S’il y a bien trois fonctions essentielles permettant à l’espèce humaine de survivre, ce sont bien se nourrir, se mettre à l’abri et éduquer sa progéniture de telle façon qu’elle puisse s’insérer dans le monde qu’elle a aménagé, normalement pour mieux survivre. Comme pour les autres espèces sociales (fourmis, abeilles…), ces fonctions sont assurées collectivement. On pourrait dire que l’espèce humaine contrairement aux autres, prise dans une logique d’extension exponentielle, n’a pas su trouver (ou pas encore trouvé), les points d’équilibre assurant sa pérennité, mais c’est une autre histoire.

J’ai toujours été frappé par le parallèle entre la fonction se nourrir (agriculture) et la fonction éduquer. Toute deux résultent en des actions dans le domaine du vivant.

L’agriculture en tant que système remonte à la nuit des temps. L’éducation érigée en système est beaucoup plus récente. Les systèmes éducatifs de masse sont nés au moment ou l’agriculture s’engageait dans l’ère industrielle. A partir de cet instant leur évolution a été semblable, conduite par la même logique.
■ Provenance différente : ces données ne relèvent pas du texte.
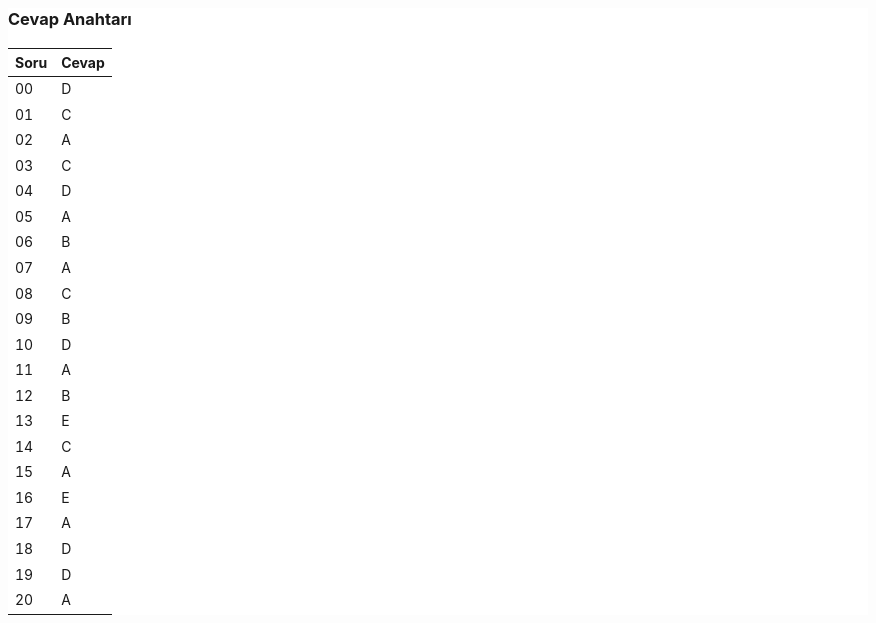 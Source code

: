 ### Cevap Anahtarı

| Soru 	| Cevap  |
|------	|--------|
|  00   |   D  	 |
|  01   |   C  	 |
|  02   |   A 	 |
|  03   |   C  	 |
|  04   |   D  	 |
|  05   |   A  	 |
|  06   |   B  	 |
|  07   |   A  	 |
|  08   |   C  	 |
|  09   |   B  	 |
|  10   |   D  	 |
|  11   |   A  	 |
|  12   |   B  	 |
|  13   |   E  	 |
|  14   |   C  	 |
|  15   |   A  	 |
|  16   |   E  	 |
|  17   |   A  	 |
|  18   |   D  	 |
|  19   |   D  	 |
|  20   |   A  	 |
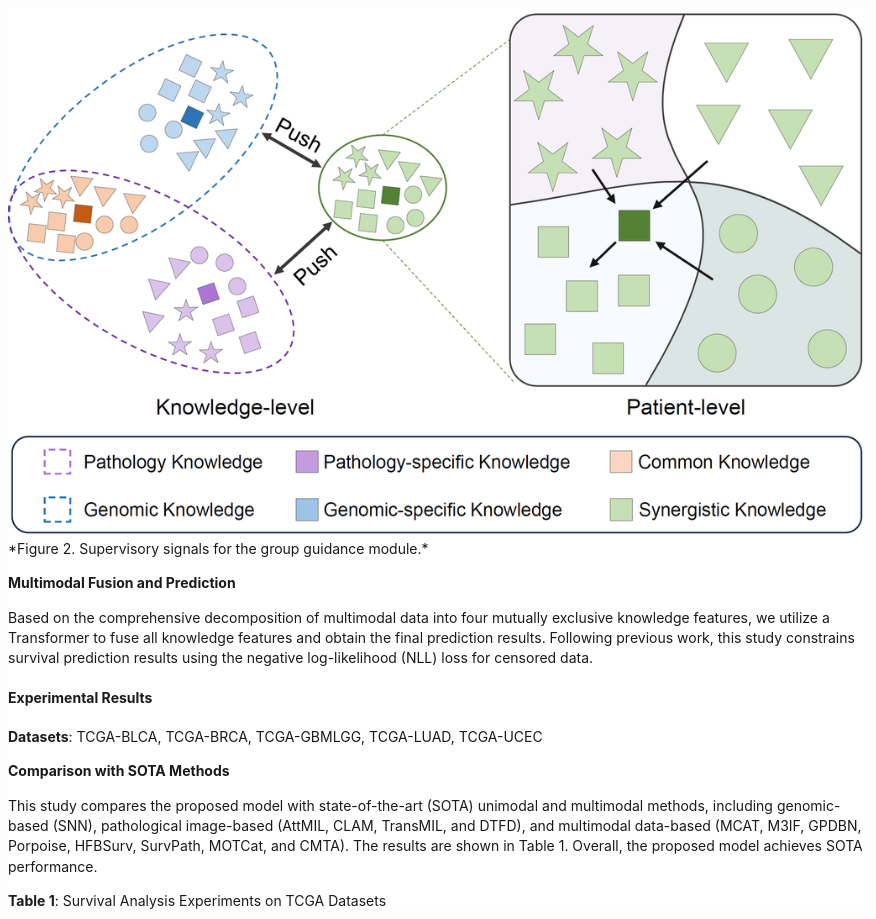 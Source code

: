 <img src="/static/img/news/2024_ccl_fig2.png" alt="CCL" style="width: 100%;"/>
*Figure 2. Supervisory signals for the group guidance module.*

**Multimodal Fusion and Prediction**

Based on the comprehensive decomposition of multimodal data into four mutually exclusive knowledge features, we utilize a Transformer to fuse all knowledge features and obtain the final prediction results. Following previous work, this study constrains survival prediction results using the negative log-likelihood (NLL) loss for censored data.

#### Experimental Results

**Datasets**: TCGA-BLCA, TCGA-BRCA, TCGA-GBMLGG, TCGA-LUAD, TCGA-UCEC

**Comparison with SOTA Methods**

This study compares the proposed model with state-of-the-art (SOTA) unimodal and multimodal methods, including genomic-based (SNN), pathological image-based (AttMIL, CLAM, TransMIL, and DTFD), and multimodal data-based (MCAT, M3IF, GPDBN, Porpoise, HFBSurv, SurvPath, MOTCat, and CMTA). The results are shown in Table 1. Overall, the proposed model achieves SOTA performance.

**Table 1**: Survival Analysis Experiments on TCGA Datasets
Entre autres et pour faire simple, l’éradication de la polyculture d’un côté, de l’hétérogénéité de l’autre (et des petites structures agricoles ou scolaires) ; taylorisation, quotas, scientificité des modes de production et planification des productions d’un côté, programmes, évaluations, pourcentages de réussite, de l’autre ; multiplication des filières dans les deux cas pour aboutir à la même impasse : fragilité extrême des “productions” (vaches folles, échec scolaire, violence…), consommation exponentielle d’énergie pour compenser les effets (PAC, réseaux d’aide…), et perte totale de sens pour ceux qui ont à faire fonctionner le système.

Dans ces systèmes cloisonnés à l’extrême, chacun n’étant qu’un maillon à qui échappe à la fois la raison de son action comme sa finalité. La finalité de l’agriculture n’est plus nourrir l’humanité mais nourrir la machine économique et financière, celle de l’éducation n’est pas la construction d’êtres sociaux, mais de remplir les cases des systèmes éducatifs elles-mêmes devant alimenter la même machine économique devenue une entité.
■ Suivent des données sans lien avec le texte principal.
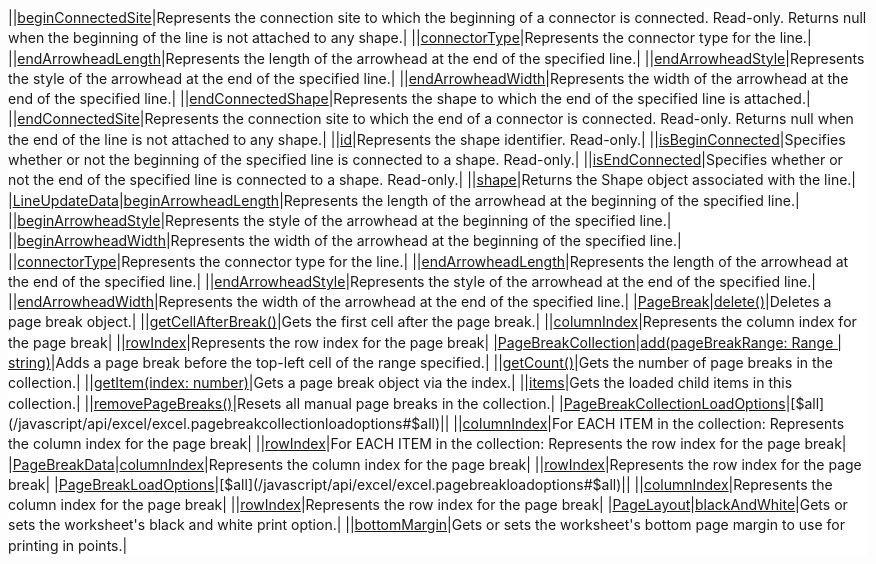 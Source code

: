||[beginConnectedSite](/javascript/api/excel/excel.lineloadoptions#beginconnectedsite)|Represents the connection site to which the beginning of a connector is connected. Read-only. Returns null when the beginning of the line is not attached to any shape.|
||[connectorType](/javascript/api/excel/excel.lineloadoptions#connectortype)|Represents the connector type for the line.|
||[endArrowheadLength](/javascript/api/excel/excel.lineloadoptions#endarrowheadlength)|Represents the length of the arrowhead at the end of the specified line.|
||[endArrowheadStyle](/javascript/api/excel/excel.lineloadoptions#endarrowheadstyle)|Represents the style of the arrowhead at the end of the specified line.|
||[endArrowheadWidth](/javascript/api/excel/excel.lineloadoptions#endarrowheadwidth)|Represents the width of the arrowhead at the end of the specified line.|
||[endConnectedShape](/javascript/api/excel/excel.lineloadoptions#endconnectedshape)|Represents the shape to which the end of the specified line is attached.|
||[endConnectedSite](/javascript/api/excel/excel.lineloadoptions#endconnectedsite)|Represents the connection site to which the end of a connector is connected. Read-only. Returns null when the end of the line is not attached to any shape.|
||[id](/javascript/api/excel/excel.lineloadoptions#id)|Represents the shape identifier. Read-only.|
||[isBeginConnected](/javascript/api/excel/excel.lineloadoptions#isbeginconnected)|Specifies whether or not the beginning of the specified line is connected to a shape. Read-only.|
||[isEndConnected](/javascript/api/excel/excel.lineloadoptions#isendconnected)|Specifies whether or not the end of the specified line is connected to a shape. Read-only.|
||[shape](/javascript/api/excel/excel.lineloadoptions#shape)|Returns the Shape object associated with the line.|
|[LineUpdateData](/javascript/api/excel/excel.lineupdatedata)|[beginArrowheadLength](/javascript/api/excel/excel.lineupdatedata#beginarrowheadlength)|Represents the length of the arrowhead at the beginning of the specified line.|
||[beginArrowheadStyle](/javascript/api/excel/excel.lineupdatedata#beginarrowheadstyle)|Represents the style of the arrowhead at the beginning of the specified line.|
||[beginArrowheadWidth](/javascript/api/excel/excel.lineupdatedata#beginarrowheadwidth)|Represents the width of the arrowhead at the beginning of the specified line.|
||[connectorType](/javascript/api/excel/excel.lineupdatedata#connectortype)|Represents the connector type for the line.|
||[endArrowheadLength](/javascript/api/excel/excel.lineupdatedata#endarrowheadlength)|Represents the length of the arrowhead at the end of the specified line.|
||[endArrowheadStyle](/javascript/api/excel/excel.lineupdatedata#endarrowheadstyle)|Represents the style of the arrowhead at the end of the specified line.|
||[endArrowheadWidth](/javascript/api/excel/excel.lineupdatedata#endarrowheadwidth)|Represents the width of the arrowhead at the end of the specified line.|
|[PageBreak](/javascript/api/excel/excel.pagebreak)|[delete()](/javascript/api/excel/excel.pagebreak#delete--)|Deletes a page break object.|
||[getCellAfterBreak()](/javascript/api/excel/excel.pagebreak#getcellafterbreak--)|Gets the first cell after the page break.|
||[columnIndex](/javascript/api/excel/excel.pagebreak#columnindex)|Represents the column index for the page break|
||[rowIndex](/javascript/api/excel/excel.pagebreak#rowindex)|Represents the row index for the page break|
|[PageBreakCollection](/javascript/api/excel/excel.pagebreakcollection)|[add(pageBreakRange: Range \| string)](/javascript/api/excel/excel.pagebreakcollection#add-pagebreakrange-)|Adds a page break before the top-left cell of the range specified.|
||[getCount()](/javascript/api/excel/excel.pagebreakcollection#getcount--)|Gets the number of page breaks in the collection.|
||[getItem(index: number)](/javascript/api/excel/excel.pagebreakcollection#getitem-index-)|Gets a page break object via the index.|
||[items](/javascript/api/excel/excel.pagebreakcollection#items)|Gets the loaded child items in this collection.|
||[removePageBreaks()](/javascript/api/excel/excel.pagebreakcollection#removepagebreaks--)|Resets all manual page breaks in the collection.|
|[PageBreakCollectionLoadOptions](/javascript/api/excel/excel.pagebreakcollectionloadoptions)|[$all](/javascript/api/excel/excel.pagebreakcollectionloadoptions#$all)||
||[columnIndex](/javascript/api/excel/excel.pagebreakcollectionloadoptions#columnindex)|For EACH ITEM in the collection: Represents the column index for the page break|
||[rowIndex](/javascript/api/excel/excel.pagebreakcollectionloadoptions#rowindex)|For EACH ITEM in the collection: Represents the row index for the page break|
|[PageBreakData](/javascript/api/excel/excel.pagebreakdata)|[columnIndex](/javascript/api/excel/excel.pagebreakdata#columnindex)|Represents the column index for the page break|
||[rowIndex](/javascript/api/excel/excel.pagebreakdata#rowindex)|Represents the row index for the page break|
|[PageBreakLoadOptions](/javascript/api/excel/excel.pagebreakloadoptions)|[$all](/javascript/api/excel/excel.pagebreakloadoptions#$all)||
||[columnIndex](/javascript/api/excel/excel.pagebreakloadoptions#columnindex)|Represents the column index for the page break|
||[rowIndex](/javascript/api/excel/excel.pagebreakloadoptions#rowindex)|Represents the row index for the page break|
|[PageLayout](/javascript/api/excel/excel.pagelayout)|[blackAndWhite](/javascript/api/excel/excel.pagelayout#blackandwhite)|Gets or sets the worksheet's black and white print option.|
||[bottomMargin](/javascript/api/excel/excel.pagelayout#bottommargin)|Gets or sets the worksheet's bottom page margin to use for printing in points.|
Dans cette logique et fuite en avant, agriculture et éducation conduisent aux mêmes excès et aux mêmes conséquences :

Par exemple la culture hors sol ou la stabulation apparaissent comme plus “rentables” mais conduisent à un besoin d’énergie et de moyens disproportionnés aux résultats, dépendant étroitement de la fiabilité de l’infrastructure qu’il a fallu créer (industrie agro-alimentaire..). Le moindre dysfonctionnement de cette infrastructure retentissant sur la totalité de l’agriculture (vache folle (1)) et conduisant à des solutions totalement irrationnelles comme l’abattage de milliers de bêtes, inutile quant à l’éradication d’une épizootie, aberrante quand la moitié de l’humanité souffre de la faim, mais bien utile à la sauvegarde de l’entité économie qui n’a plus comme finalité qu’elle-même (1). L’apparente “rentabilité” d’une production industrielle est même aujourd’hui reconnue comme ne répondant pas aux besoins (qualité alimentaire, empoisonnement aux pesticides…).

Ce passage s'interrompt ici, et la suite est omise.